AIM OF THE TASK | How many lines in the data that follows contain the word "refinance"? Only that number is needed.

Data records

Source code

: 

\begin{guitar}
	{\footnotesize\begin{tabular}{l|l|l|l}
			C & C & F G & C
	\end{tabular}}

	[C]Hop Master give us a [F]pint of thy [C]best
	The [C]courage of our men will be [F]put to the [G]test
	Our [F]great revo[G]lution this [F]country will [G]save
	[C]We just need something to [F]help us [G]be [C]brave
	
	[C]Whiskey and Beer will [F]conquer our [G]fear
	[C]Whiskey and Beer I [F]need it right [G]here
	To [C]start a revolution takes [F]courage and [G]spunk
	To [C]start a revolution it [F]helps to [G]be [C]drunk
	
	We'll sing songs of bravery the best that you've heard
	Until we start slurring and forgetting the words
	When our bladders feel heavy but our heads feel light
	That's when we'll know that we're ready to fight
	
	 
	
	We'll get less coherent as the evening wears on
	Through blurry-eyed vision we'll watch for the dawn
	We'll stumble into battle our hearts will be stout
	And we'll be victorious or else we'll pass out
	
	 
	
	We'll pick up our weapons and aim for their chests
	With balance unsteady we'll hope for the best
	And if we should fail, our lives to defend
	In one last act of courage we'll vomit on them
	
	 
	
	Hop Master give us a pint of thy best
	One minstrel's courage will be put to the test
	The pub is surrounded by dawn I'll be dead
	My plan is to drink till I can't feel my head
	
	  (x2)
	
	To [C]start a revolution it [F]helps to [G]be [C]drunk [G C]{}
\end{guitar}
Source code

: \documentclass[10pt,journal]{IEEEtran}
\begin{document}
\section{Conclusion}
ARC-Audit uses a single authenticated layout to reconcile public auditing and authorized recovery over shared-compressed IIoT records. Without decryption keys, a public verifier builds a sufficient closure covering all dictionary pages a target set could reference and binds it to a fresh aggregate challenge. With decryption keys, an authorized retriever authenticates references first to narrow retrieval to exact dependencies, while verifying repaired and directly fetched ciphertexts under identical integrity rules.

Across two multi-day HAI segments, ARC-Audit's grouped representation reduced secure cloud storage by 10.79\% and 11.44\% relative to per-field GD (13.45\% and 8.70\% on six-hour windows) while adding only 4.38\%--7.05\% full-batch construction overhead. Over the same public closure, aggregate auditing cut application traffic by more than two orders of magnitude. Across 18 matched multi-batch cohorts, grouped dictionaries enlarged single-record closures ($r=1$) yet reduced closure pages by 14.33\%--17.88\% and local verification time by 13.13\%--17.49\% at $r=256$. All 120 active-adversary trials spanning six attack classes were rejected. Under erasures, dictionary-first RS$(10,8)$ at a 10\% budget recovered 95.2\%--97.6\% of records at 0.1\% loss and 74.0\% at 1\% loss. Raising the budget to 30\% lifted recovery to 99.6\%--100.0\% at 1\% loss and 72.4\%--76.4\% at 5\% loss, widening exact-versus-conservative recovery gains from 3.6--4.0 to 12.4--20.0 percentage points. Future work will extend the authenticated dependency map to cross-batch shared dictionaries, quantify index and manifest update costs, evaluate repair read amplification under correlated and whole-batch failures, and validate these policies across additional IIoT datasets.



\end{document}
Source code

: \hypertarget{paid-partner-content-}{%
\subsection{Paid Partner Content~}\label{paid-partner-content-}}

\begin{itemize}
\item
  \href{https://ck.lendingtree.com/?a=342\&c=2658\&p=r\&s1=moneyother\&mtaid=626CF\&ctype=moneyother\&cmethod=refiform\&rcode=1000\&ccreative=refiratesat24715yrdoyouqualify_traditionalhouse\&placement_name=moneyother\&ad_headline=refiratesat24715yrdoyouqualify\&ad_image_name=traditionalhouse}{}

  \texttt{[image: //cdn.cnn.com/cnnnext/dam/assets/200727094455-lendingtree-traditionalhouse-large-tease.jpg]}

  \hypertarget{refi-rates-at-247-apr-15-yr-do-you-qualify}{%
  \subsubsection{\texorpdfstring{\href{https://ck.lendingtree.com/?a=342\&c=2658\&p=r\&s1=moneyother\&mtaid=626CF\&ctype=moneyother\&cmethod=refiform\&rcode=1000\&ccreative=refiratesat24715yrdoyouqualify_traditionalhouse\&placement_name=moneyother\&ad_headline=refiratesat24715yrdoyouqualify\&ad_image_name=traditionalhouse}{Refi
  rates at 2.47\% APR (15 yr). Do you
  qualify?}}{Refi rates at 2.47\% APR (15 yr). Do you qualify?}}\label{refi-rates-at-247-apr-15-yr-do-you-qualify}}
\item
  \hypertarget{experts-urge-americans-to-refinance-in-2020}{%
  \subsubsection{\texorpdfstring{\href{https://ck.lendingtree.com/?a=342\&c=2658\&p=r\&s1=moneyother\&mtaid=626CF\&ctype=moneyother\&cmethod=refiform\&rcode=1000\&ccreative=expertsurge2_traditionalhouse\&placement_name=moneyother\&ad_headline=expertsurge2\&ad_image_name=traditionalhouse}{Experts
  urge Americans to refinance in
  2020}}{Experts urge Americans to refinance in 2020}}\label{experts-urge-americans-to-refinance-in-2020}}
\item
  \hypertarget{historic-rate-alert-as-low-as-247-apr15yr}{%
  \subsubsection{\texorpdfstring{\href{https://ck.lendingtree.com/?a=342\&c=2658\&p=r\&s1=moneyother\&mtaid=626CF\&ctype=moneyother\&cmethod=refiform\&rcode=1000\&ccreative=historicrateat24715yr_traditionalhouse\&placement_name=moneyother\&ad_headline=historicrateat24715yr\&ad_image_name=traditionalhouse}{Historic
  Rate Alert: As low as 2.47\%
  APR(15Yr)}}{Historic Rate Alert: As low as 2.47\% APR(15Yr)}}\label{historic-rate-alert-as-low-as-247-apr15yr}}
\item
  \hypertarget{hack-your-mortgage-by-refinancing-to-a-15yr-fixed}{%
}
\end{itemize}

--

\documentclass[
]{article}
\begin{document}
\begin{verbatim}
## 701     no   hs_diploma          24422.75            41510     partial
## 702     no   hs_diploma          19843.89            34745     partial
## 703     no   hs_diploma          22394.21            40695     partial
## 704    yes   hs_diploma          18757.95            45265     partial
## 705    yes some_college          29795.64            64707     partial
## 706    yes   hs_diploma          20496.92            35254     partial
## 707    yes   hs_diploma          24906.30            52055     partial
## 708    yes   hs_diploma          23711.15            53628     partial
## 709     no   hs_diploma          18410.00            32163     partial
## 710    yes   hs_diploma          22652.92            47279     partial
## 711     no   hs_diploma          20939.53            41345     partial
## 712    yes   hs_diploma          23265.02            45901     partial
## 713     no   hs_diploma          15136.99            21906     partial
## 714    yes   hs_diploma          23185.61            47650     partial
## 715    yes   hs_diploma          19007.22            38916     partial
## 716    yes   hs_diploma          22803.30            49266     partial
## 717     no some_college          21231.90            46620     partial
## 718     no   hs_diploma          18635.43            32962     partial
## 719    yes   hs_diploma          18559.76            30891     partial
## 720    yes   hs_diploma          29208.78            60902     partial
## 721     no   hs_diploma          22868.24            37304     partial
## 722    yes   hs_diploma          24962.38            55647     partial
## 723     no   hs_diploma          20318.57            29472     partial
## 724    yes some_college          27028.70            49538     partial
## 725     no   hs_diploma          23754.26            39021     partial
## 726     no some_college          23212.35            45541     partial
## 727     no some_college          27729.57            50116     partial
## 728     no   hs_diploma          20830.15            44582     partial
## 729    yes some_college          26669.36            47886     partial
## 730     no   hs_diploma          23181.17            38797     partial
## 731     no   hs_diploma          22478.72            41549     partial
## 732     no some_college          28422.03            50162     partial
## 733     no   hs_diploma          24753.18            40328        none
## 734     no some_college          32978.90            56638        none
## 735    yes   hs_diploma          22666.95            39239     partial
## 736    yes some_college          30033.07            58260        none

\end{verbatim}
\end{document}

THE ANSWER | 3